1. You can do this by setting u= x^3-3x which gives du=3(x^2-1)dx get rid of the 3 by dividing both sides by it and you'll get 1/3du= (x^2-1)dx which is what you want.
2. Substitute into integral:
should get something like this by taking the 1/3 out as a constant
1/3 integral e^u du , which shows everything is accounted for from the original.
3. Integrate.
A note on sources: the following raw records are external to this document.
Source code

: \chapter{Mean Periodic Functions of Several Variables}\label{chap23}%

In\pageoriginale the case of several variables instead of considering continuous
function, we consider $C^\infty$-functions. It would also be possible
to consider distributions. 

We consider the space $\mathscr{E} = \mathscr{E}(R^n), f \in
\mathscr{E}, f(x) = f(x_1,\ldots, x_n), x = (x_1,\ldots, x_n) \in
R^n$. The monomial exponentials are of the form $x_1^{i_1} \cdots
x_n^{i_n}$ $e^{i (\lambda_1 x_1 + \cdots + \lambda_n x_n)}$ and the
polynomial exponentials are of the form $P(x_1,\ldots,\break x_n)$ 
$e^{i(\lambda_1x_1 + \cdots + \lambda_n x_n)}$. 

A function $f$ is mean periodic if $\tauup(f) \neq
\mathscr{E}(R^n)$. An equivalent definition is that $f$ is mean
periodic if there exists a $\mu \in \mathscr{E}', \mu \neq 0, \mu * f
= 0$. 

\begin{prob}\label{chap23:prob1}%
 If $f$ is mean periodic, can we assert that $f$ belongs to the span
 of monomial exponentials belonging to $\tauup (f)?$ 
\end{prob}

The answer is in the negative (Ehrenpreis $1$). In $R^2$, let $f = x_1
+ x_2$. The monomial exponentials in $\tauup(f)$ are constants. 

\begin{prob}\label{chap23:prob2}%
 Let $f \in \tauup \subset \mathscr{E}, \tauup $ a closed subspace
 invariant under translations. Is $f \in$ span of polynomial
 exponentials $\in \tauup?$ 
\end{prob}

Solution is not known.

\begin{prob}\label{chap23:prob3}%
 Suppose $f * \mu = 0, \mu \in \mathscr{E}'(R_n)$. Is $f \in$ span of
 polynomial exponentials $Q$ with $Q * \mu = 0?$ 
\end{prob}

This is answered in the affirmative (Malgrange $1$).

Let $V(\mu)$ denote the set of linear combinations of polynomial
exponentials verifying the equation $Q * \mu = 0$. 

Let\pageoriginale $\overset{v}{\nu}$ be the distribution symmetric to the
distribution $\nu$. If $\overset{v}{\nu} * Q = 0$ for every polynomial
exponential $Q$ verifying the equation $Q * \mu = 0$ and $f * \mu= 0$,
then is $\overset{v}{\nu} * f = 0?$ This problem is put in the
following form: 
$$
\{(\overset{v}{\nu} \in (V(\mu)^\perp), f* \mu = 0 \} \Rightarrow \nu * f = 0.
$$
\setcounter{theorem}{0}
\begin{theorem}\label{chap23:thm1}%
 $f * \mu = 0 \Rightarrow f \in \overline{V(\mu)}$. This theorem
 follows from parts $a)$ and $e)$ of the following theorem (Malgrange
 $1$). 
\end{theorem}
When you do you should get 1/3 e^u + C
4. Plug u back in and you're done.
1/3 e^(x^3-3x) + C
Is it clear now?
Just needs checked: Not sure if i did it right
$\displaystyle \int (x^2-1)(e^{x^3-3x})dx$
$\displaystyle u=x^3-3x$
$\displaystyle du=3x^2-3$
$\displaystyle du=3(x^2-1)dx$
$\displaystyle \frac{du}{3}=(x^2-1)dx$
$\displaystyle \frac{1}{3}du=(x^2-1)dx$
$\displaystyle \frac{1}{3}e^u(du)$
$\displaystyle \frac{1}{3}e^u+c$
$\displaystyle \frac{1}{3}e^{x^3-3x}+c$